#### To do:
Nothing is needed except the lines below that run from the one with "to the wiki" through the one with "or newer, respectively", repeated exactly.

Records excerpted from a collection
· · · · · · ·

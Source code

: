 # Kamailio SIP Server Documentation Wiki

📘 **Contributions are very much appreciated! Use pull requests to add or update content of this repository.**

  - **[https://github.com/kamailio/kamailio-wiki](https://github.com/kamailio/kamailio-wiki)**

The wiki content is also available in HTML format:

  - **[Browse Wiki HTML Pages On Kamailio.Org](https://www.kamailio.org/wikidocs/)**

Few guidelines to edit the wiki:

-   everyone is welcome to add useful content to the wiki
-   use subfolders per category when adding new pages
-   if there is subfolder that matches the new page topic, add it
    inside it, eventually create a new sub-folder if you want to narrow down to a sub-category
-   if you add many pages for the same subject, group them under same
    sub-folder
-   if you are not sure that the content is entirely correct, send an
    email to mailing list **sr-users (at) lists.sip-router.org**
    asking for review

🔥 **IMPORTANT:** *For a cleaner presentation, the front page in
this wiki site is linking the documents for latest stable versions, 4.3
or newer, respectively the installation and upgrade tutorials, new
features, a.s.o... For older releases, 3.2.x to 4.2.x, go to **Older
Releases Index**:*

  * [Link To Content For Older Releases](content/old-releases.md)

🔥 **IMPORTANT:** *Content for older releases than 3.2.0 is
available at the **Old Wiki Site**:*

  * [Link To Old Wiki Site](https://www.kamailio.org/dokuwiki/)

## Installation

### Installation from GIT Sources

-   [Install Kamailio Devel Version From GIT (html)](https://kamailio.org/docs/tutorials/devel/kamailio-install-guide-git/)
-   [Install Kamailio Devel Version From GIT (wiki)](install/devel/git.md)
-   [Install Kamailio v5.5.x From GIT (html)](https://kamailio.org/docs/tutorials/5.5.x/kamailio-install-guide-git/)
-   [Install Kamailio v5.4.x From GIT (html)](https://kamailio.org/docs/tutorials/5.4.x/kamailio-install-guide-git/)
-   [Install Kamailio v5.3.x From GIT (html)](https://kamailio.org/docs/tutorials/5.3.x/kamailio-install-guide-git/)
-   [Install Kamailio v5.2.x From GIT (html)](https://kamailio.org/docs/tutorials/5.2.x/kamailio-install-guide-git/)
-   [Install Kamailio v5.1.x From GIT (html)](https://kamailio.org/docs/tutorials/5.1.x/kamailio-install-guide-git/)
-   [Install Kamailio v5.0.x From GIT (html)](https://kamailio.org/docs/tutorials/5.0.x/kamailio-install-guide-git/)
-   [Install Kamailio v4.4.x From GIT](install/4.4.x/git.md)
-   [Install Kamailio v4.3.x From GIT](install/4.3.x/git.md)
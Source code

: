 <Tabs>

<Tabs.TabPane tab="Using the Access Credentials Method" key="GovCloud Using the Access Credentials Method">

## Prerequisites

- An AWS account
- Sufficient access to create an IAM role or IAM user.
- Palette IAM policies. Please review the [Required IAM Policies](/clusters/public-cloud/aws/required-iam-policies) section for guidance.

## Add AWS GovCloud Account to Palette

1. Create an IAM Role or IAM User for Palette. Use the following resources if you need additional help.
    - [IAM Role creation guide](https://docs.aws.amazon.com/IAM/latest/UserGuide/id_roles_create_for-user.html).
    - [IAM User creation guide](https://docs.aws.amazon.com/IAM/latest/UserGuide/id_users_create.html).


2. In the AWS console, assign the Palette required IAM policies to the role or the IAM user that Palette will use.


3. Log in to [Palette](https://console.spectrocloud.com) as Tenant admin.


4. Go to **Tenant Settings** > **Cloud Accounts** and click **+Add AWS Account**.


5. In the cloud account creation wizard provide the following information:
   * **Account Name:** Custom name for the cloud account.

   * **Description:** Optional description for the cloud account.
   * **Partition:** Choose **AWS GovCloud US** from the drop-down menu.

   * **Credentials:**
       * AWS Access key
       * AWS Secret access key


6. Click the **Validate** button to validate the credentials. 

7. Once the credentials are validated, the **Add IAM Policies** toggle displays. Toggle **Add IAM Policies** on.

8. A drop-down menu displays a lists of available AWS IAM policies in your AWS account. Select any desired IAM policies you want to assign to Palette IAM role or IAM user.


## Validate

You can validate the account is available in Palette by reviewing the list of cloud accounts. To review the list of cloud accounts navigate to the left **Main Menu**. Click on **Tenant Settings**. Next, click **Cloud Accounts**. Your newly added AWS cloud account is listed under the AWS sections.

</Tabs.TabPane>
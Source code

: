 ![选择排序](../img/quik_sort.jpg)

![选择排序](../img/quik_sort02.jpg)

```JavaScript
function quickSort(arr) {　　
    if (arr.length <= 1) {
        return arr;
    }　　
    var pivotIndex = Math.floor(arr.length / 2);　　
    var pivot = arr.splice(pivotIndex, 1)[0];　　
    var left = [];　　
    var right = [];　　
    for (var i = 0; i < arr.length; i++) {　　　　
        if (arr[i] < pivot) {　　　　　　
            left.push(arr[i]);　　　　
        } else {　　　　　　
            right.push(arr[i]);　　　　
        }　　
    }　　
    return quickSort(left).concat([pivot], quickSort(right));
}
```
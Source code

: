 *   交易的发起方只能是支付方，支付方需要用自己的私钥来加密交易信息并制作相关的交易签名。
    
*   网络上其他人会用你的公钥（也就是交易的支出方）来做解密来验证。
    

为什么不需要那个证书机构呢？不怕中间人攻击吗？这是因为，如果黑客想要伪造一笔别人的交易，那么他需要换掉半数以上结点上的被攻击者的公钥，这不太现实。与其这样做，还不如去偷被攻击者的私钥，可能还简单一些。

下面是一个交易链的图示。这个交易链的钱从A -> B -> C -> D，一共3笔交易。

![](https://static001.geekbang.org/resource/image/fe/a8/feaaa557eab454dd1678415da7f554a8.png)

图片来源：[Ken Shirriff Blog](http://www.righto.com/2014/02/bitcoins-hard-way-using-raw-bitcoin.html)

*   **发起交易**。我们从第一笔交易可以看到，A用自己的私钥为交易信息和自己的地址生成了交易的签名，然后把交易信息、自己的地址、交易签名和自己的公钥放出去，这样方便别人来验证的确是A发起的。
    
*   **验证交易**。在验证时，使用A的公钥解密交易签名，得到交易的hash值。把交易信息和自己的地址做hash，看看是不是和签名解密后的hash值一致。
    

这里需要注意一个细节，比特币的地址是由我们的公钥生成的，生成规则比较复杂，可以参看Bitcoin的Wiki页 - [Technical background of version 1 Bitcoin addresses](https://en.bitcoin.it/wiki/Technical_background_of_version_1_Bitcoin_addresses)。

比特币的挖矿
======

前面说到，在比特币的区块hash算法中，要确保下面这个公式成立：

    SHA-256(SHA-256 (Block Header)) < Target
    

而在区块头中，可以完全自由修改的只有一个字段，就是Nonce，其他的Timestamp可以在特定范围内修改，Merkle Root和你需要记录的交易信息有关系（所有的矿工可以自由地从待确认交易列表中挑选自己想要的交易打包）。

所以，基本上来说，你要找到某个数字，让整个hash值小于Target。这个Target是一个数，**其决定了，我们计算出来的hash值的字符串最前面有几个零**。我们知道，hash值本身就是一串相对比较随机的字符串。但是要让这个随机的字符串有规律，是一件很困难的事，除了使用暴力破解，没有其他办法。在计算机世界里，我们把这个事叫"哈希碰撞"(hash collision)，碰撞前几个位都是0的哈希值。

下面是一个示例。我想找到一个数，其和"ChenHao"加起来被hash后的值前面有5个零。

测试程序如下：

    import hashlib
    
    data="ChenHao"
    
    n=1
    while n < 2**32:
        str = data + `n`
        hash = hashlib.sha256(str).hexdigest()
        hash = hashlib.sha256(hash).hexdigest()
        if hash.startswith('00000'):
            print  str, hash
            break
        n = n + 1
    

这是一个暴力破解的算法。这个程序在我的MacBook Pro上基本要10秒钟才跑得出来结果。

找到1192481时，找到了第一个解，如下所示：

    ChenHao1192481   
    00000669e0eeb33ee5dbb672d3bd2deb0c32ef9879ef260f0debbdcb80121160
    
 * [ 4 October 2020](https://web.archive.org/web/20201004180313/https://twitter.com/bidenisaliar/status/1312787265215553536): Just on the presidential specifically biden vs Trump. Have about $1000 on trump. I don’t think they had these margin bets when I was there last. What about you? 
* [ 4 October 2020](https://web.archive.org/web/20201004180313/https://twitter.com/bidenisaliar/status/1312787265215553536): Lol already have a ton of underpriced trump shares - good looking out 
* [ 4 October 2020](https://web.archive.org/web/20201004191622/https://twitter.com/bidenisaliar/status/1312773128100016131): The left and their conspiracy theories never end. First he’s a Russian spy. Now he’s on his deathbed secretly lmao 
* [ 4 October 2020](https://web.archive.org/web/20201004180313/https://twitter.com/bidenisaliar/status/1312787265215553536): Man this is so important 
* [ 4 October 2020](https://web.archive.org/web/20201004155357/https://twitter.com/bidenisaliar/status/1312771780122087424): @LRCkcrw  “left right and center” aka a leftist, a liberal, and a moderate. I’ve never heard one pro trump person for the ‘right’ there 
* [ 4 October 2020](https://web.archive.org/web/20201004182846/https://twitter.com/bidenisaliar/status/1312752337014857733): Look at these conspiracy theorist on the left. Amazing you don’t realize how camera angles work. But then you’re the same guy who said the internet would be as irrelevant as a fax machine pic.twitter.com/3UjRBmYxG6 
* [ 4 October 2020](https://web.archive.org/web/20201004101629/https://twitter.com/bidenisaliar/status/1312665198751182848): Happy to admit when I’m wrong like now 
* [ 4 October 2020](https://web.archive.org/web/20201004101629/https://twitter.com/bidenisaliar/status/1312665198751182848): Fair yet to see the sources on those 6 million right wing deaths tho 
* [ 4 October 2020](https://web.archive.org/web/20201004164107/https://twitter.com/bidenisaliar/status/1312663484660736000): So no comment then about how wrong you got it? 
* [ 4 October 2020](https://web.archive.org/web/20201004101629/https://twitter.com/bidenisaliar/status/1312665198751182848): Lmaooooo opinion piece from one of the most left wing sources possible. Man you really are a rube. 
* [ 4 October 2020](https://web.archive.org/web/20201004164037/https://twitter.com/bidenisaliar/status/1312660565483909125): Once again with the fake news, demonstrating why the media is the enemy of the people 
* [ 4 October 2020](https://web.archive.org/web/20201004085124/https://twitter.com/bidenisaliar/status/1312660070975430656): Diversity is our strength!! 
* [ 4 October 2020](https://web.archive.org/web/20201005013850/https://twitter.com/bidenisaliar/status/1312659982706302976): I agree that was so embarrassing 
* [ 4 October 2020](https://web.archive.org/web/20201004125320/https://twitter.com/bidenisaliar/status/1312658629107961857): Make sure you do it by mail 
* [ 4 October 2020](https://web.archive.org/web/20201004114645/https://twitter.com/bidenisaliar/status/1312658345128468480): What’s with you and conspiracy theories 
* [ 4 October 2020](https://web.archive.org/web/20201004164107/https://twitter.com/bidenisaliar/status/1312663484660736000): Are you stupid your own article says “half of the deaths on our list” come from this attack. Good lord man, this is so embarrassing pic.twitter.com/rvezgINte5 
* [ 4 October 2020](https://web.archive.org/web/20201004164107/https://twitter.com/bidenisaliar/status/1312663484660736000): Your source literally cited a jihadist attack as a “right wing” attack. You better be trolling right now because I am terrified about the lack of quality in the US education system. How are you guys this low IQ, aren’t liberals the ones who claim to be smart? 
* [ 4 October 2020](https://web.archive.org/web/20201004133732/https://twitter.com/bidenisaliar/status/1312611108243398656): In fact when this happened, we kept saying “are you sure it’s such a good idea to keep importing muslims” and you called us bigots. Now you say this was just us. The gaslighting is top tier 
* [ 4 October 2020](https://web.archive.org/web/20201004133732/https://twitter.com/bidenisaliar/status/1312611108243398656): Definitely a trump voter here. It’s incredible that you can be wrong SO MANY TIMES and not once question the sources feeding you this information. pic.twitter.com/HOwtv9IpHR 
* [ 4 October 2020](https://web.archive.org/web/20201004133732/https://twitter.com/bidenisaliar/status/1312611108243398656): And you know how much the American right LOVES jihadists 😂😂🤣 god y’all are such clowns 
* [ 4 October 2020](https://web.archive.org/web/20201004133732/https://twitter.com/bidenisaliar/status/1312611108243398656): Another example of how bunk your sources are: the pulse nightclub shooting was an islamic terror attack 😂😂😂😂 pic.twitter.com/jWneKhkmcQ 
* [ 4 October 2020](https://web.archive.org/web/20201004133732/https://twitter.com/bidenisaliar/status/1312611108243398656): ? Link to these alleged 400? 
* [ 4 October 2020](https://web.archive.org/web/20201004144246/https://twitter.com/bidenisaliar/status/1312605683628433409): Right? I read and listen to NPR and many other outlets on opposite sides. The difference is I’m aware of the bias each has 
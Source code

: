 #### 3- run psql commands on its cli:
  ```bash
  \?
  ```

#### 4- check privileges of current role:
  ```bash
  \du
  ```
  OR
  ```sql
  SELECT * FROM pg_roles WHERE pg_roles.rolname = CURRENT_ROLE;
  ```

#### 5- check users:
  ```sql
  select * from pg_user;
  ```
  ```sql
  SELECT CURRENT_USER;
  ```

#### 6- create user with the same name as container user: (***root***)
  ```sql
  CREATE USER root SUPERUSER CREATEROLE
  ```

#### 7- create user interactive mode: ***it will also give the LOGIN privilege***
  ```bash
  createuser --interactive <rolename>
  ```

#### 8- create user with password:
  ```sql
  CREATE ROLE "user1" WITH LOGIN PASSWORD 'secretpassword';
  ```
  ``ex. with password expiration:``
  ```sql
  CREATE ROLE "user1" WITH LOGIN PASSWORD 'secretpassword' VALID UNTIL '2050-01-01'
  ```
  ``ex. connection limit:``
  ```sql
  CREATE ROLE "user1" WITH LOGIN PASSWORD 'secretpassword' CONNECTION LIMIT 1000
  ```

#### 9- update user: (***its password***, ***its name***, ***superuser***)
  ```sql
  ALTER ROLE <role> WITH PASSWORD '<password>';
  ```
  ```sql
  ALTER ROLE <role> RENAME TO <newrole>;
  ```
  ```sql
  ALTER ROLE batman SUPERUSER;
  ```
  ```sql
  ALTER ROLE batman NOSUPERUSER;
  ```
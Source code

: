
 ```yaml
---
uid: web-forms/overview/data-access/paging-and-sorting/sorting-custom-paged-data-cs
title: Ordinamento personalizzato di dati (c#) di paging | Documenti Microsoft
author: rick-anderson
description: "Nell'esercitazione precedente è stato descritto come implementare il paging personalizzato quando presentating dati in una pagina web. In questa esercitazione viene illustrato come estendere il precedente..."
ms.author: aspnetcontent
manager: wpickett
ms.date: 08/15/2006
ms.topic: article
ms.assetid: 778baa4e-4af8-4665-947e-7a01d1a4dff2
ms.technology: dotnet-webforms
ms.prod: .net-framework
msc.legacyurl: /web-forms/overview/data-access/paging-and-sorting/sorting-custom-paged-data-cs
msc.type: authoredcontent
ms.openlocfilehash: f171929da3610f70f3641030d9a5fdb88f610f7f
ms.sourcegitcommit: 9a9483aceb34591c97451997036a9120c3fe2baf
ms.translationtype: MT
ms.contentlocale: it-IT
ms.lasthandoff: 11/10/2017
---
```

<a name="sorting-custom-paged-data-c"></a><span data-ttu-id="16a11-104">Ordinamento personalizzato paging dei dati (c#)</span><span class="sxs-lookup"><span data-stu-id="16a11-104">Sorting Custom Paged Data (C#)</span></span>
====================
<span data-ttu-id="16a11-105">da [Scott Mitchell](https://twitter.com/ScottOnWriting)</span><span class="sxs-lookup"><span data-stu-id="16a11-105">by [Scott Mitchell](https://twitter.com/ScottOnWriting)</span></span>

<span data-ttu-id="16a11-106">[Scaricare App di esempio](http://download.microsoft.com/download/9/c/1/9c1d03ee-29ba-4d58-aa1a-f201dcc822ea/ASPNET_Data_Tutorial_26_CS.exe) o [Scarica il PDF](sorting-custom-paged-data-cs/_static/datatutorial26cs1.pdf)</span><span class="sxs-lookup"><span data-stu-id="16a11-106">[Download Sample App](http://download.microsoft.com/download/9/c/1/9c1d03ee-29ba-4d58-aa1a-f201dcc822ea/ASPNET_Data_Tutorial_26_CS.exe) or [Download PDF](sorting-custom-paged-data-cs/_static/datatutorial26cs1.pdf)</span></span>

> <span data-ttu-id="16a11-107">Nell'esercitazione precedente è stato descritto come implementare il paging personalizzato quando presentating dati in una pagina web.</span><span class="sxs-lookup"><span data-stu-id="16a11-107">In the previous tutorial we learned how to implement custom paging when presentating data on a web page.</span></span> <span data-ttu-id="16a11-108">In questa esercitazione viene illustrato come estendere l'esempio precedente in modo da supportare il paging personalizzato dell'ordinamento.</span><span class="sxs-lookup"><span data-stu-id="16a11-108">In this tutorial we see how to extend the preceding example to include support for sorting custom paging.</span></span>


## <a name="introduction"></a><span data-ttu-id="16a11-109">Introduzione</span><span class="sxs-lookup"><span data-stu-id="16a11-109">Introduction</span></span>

· · · · · · ·

#### Answer box:
-   everyone is welcome to add useful content to the wiki
-   use subfolders per category when adding new pages
-   if there is subfolder that matches the new page topic, add it
    inside it, eventually create a new sub-folder if you want to narrow down to a sub-category
-   if you add many pages for the same subject, group them under same
    sub-folder
-   if you are not sure that the content is entirely correct, send an
    email to mailing list **sr-users (at) lists.sip-router.org**
    asking for review

🔥 **IMPORTANT:** *For a cleaner presentation, the front page in
this wiki site is linking the documents for latest stable versions, 4.3
or newer, respectively the installation and upgrade tutorials, new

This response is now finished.